Bryan Dowdell, Andrew Lepp, Brian H. Yim, and Jacob E. Barkley

Literature and governing agencies refer to gamers who partake in esports as “esports athletes,” and research suggests that exercise may be a beneficial component of esports training. Yet esports athletes are stereotyped similarly to casual gamers, for example, sedentary and not physically active. The purpose of this research was to compare physical activity and sedentary behavior between esports athletes on a team or club and casual gamers. Data were collected via an online survey (N = 532 total; n = 172 women). The survey assessed physical activity behaviors (i.e., International Physical Activity Questionnaire), time spent playing games, and esports affiliation. Independent samples t tests and analysis of variance were used for comparisons. Esports athletes on a team or club reported significantly more (F = 67.99, p < .001) physical activity (5,706 ± 4,558 metabolic equivalent min/week) compared to casual gamers (2,738 ± 2,792 metabolic equivalent min/week).
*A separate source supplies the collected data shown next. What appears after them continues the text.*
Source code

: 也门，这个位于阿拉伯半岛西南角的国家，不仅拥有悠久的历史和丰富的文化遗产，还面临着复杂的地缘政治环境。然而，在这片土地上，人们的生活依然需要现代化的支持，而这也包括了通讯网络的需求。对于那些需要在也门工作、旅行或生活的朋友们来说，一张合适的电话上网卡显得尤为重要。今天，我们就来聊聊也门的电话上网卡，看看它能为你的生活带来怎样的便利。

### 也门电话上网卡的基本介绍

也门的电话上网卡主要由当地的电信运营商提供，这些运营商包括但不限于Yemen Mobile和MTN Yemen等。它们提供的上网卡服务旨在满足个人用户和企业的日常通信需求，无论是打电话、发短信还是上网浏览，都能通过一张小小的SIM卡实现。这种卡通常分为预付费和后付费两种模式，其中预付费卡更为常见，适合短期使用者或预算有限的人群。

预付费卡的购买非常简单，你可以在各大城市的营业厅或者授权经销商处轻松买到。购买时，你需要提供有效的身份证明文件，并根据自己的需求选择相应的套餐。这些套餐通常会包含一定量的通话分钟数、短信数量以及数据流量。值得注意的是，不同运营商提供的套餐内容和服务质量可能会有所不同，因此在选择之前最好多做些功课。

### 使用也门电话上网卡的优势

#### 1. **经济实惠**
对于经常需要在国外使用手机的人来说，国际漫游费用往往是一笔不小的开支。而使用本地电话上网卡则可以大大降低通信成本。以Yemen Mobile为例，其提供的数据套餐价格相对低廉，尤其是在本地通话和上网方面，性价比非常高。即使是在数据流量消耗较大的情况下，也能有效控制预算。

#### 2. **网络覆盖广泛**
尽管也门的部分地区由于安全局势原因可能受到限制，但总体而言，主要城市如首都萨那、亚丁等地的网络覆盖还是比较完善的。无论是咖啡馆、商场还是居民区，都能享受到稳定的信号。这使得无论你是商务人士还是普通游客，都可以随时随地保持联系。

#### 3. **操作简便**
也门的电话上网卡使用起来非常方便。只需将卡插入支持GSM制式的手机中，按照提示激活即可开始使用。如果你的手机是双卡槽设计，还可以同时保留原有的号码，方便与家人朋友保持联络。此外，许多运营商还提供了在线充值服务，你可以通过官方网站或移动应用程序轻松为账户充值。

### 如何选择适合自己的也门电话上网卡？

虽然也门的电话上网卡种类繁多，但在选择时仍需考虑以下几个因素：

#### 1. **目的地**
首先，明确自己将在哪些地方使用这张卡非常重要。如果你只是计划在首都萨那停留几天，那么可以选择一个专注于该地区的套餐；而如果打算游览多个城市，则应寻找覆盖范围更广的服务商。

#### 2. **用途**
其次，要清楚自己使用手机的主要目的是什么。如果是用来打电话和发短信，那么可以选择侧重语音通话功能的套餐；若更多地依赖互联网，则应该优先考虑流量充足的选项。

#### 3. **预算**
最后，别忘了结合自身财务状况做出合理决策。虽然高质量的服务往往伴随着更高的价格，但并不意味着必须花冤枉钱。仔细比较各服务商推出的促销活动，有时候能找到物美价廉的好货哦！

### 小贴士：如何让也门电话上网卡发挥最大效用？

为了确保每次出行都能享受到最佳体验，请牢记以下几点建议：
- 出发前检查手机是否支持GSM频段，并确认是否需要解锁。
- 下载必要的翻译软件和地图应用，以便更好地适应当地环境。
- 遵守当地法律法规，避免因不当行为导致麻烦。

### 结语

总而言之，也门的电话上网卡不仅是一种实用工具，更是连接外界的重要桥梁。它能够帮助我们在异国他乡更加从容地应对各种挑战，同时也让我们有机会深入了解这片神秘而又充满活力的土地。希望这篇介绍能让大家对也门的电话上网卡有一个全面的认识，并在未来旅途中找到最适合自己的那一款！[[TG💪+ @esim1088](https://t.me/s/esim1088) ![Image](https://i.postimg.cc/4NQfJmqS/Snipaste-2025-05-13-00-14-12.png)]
There was a significant interaction between the effects of gender and group (F = 5.680, p = .018) on vigorous physical activity. Esports athletes on a team or club also reported significantly less (F = 77.436, p < .001) sedentary behavior compared to casual gamers. There was no reported difference in time spent playing video games between groups (t = 1.416, p = .157). In conclusion, esports athletes on a team or club were more physically active and less sedentary than their casual counterparts.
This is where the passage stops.